##### Data provided #####

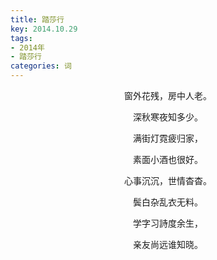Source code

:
 ```yaml
---
title: 踏莎行
key: 2014.10.29
tags: 
- 2014年 
- 踏莎行
categories: 词
---
```


<p align="center">窗外花残，房中人老。
</p>
<p align="center">深秋寒夜知多少。
</p>
<p align="center">满街灯霓疲归家，
</p>
<p align="center">素面小酒也很好。
</p>
<p align="center">心事沉沉，世情杳杳。
</p>
<p align="center">鬓白杂乱衣无料。
</p>
<p align="center">学字习詩度余生，
</p>
<p align="center">亲友尚远谁知晓。
</p>
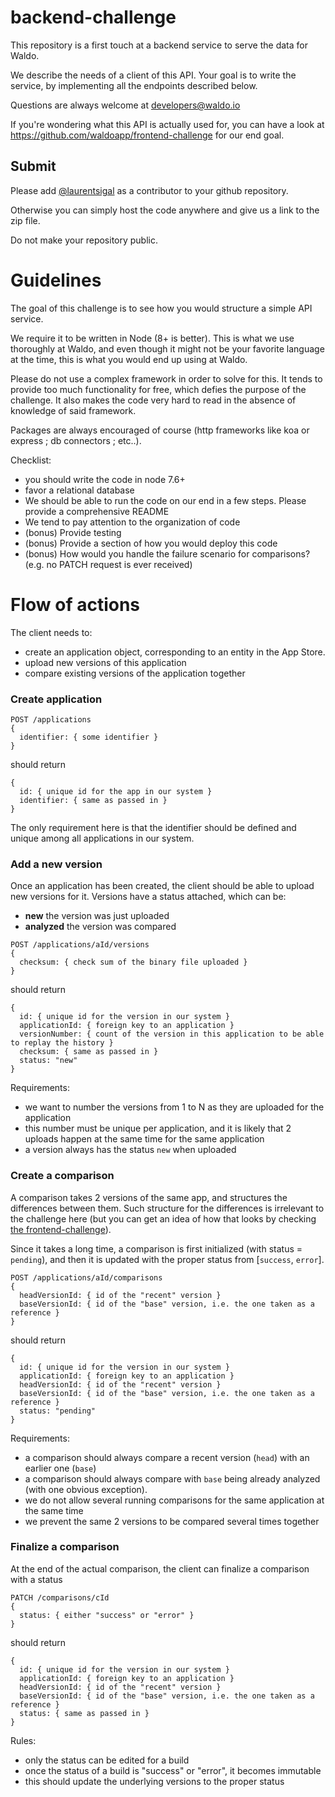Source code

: 
# backend-challenge

This repository is a first touch at a backend service to serve the data for Waldo.

We describe the needs of a client of this API. Your goal is to write the service, by implementing all the endpoints described below.

Questions are always welcome at developers@waldo.io

If you're wondering what this API is actually used for, you can have a look at https://github.com/waldoapp/frontend-challenge
for our end goal.

## Submit

Please add [@laurentsigal](https://github.com/laurentsigal) as a contributor to your github repository.

Otherwise you can simply host the code anywhere and give us a link to the zip file.

Do not make your repository public.

# Guidelines

The goal of this challenge is to see how you would structure a simple API service.

We require it to be written in Node (8+ is better). This is what we use thoroughly at Waldo, and even though it might not be your favorite language at the time, this is what you would end up using at Waldo.

Please do not use a complex framework in order to solve for this. It tends to provide too much functionality for free, which defies the purpose of the challenge. It also makes the code very hard to read in the absence of knowledge of said framework.

Packages are always encouraged of course (http frameworks like koa or express ; db connectors ; etc..).

Checklist:
- you should write the code in node 7.6+
- favor a relational database
- We should be able to run the code on our end in a few steps. Please provide a comprehensive README
- We tend to pay attention to the organization of code
- (bonus) Provide testing
- (bonus) Provide a section of how you would deploy this code
- (bonus) How would you handle the failure scenario for comparisons? (e.g. no PATCH request is ever received)

# Flow of actions

The client needs to:
- create an application object, corresponding to an entity in the App Store.
- upload new versions of this application
- compare existing versions of the application together

### Create application
```
POST /applications
{
  identifier: { some identifier }
}
```
should return
```
{
  id: { unique id for the app in our system }
  identifier: { same as passed in }
}
```
The only requirement here is that the identifier should be defined and unique among all applications in our
system.

### Add a new version

Once an application has been created, the client should be able to upload new versions for it.
Versions have a status attached, which can be:
- **new** the version was just uploaded
- **analyzed** the version was compared

```
POST /applications/aId/versions
{
  checksum: { check sum of the binary file uploaded }
}
```
should return
```
{
  id: { unique id for the version in our system }
  applicationId: { foreign key to an application }
  versionNumber: { count of the version in this application to be able to replay the history }
  checksum: { same as passed in }
  status: "new"
}
```

Requirements:
- we want to number the versions from 1 to N as they are uploaded for the application
- this number must be unique per application, and it is likely that 2 uploads happen at the same time for the same application
- a version always has the status `new` when uploaded

### Create a comparison

A comparison takes 2 versions of the same app, and structures the differences between them.
Such structure for the differences is irrelevant to the challenge here (but you can get an idea of how that
looks by checking [the frontend-challenge](https://github.com/waldoapp/frontend-challenge)).

Since it takes a long time, a comparison is first initialized (with status = `pending`), and then
it is updated with the proper status from [`success`, `error`].

```
POST /applications/aId/comparisons
{
  headVersionId: { id of the "recent" version }
  baseVersionId: { id of the "base" version, i.e. the one taken as a reference }
}
```
should return
```
{
  id: { unique id for the version in our system }
  applicationId: { foreign key to an application }
  headVersionId: { id of the "recent" version }
  baseVersionId: { id of the "base" version, i.e. the one taken as a reference }
  status: "pending"
}
```

Requirements:
- a comparison should always compare a recent version (`head`) with an earlier one (`base`)
- a comparison should always compare with `base` being already analyzed (with one obvious exception).
- we do not allow several running comparisons for the same application at the same time
- we prevent the same 2 versions to be compared several times together

### Finalize a comparison

At the end of the actual comparison, the client can finalize a comparison with a status
```
PATCH /comparisons/cId
{
  status: { either "success" or "error" }
}
```
should return
```
{
  id: { unique id for the version in our system }
  applicationId: { foreign key to an application }
  headVersionId: { id of the "recent" version }
  baseVersionId: { id of the "base" version, i.e. the one taken as a reference }
  status: { same as passed in }
}
```

Rules:
- only the status can be edited for a build
- once the status of a build is "success" or "error", it becomes immutable
- this should update the underlying versions to the proper status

#####

- [Your task]: Copy out the full material exactly. Pictures should not appear in it.

- [Result of the exercise]:
Source code

:
 ```yaml
---
title: 踏莎行
key: 2014.10.29
tags: 
- 2014年 
- 踏莎行
categories: 词
---
```


<p align="center">窗外花残，房中人老。
</p>
<p align="center">深秋寒夜知多少。
</p>
<p align="center">满街灯霓疲归家，
</p>
<p align="center">素面小酒也很好。
</p>
<p align="center">心事沉沉，世情杳杳。
</p>
<p align="center">鬓白杂乱衣无料。
</p>
<p align="center">学字习詩度余生，
</p>
<p align="center">亲友尚远谁知晓。
</p>
Source code

: 
# backend-challenge

This repository is a first touch at a backend service to serve the data for Waldo.

We describe the needs of a client of this API. Your goal is to write the service, by implementing all the endpoints described below.

Questions are always welcome at developers@waldo.io

If you're wondering what this API is actually used for, you can have a look at https://github.com/waldoapp/frontend-challenge
for our end goal.

## Submit

Please add [@laurentsigal](https://github.com/laurentsigal) as a contributor to your github repository.

Otherwise you can simply host the code anywhere and give us a link to the zip file.

Do not make your repository public.

# Guidelines

The goal of this challenge is to see how you would structure a simple API service.

We require it to be written in Node (8+ is better). This is what we use thoroughly at Waldo, and even though it might not be your favorite language at the time, this is what you would end up using at Waldo.

Please do not use a complex framework in order to solve for this. It tends to provide too much functionality for free, which defies the purpose of the challenge. It also makes the code very hard to read in the absence of knowledge of said framework.

Packages are always encouraged of course (http frameworks like koa or express ; db connectors ; etc..).

Checklist:
- you should write the code in node 7.6+
- favor a relational database
- We should be able to run the code on our end in a few steps. Please provide a comprehensive README
- We tend to pay attention to the organization of code
- (bonus) Provide testing
- (bonus) Provide a section of how you would deploy this code
- (bonus) How would you handle the failure scenario for comparisons? (e.g. no PATCH request is ever received)

# Flow of actions

The client needs to:
- create an application object, corresponding to an entity in the App Store.
- upload new versions of this application
- compare existing versions of the application together

### Create application
```
POST /applications
{
  identifier: { some identifier }
}
```
should return
```
{
  id: { unique id for the app in our system }
  identifier: { same as passed in }
}
```
The only requirement here is that the identifier should be defined and unique among all applications in our
system.

### Add a new version

Once an application has been created, the client should be able to upload new versions for it.
Versions have a status attached, which can be:
- **new** the version was just uploaded
- **analyzed** the version was compared

```
POST /applications/aId/versions
{
  checksum: { check sum of the binary file uploaded }
}
```
should return
```
{
  id: { unique id for the version in our system }
  applicationId: { foreign key to an application }
  versionNumber: { count of the version in this application to be able to replay the history }
  checksum: { same as passed in }
  status: "new"
}
```

Requirements:
- we want to number the versions from 1 to N as they are uploaded for the application
- this number must be unique per application, and it is likely that 2 uploads happen at the same time for the same application
- a version always has the status `new` when uploaded

### Create a comparison

A comparison takes 2 versions of the same app, and structures the differences between them.
Such structure for the differences is irrelevant to the challenge here (but you can get an idea of how that
looks by checking [the frontend-challenge](https://github.com/waldoapp/frontend-challenge)).

Since it takes a long time, a comparison is first initialized (with status = `pending`), and then
it is updated with the proper status from [`success`, `error`].

```
POST /applications/aId/comparisons
{
  headVersionId: { id of the "recent" version }
  baseVersionId: { id of the "base" version, i.e. the one taken as a reference }
}
```
should return
```
{
  id: { unique id for the version in our system }
  applicationId: { foreign key to an application }
  headVersionId: { id of the "recent" version }
  baseVersionId: { id of the "base" version, i.e. the one taken as a reference }
  status: "pending"
}
```

Requirements:
- a comparison should always compare a recent version (`head`) with an earlier one (`base`)
- a comparison should always compare with `base` being already analyzed (with one obvious exception).
- we do not allow several running comparisons for the same application at the same time
- we prevent the same 2 versions to be compared several times together

### Finalize a comparison

At the end of the actual comparison, the client can finalize a comparison with a status
```
PATCH /comparisons/cId
{
  status: { either "success" or "error" }
}
```
should return
```
{
  id: { unique id for the version in our system }
  applicationId: { foreign key to an application }
  headVersionId: { id of the "recent" version }
  baseVersionId: { id of the "base" version, i.e. the one taken as a reference }
  status: { same as passed in }
}
```

Rules:
- only the status can be edited for a build
- once the status of a build is "success" or "error", it becomes immutable
- this should update the underlying versions to the proper status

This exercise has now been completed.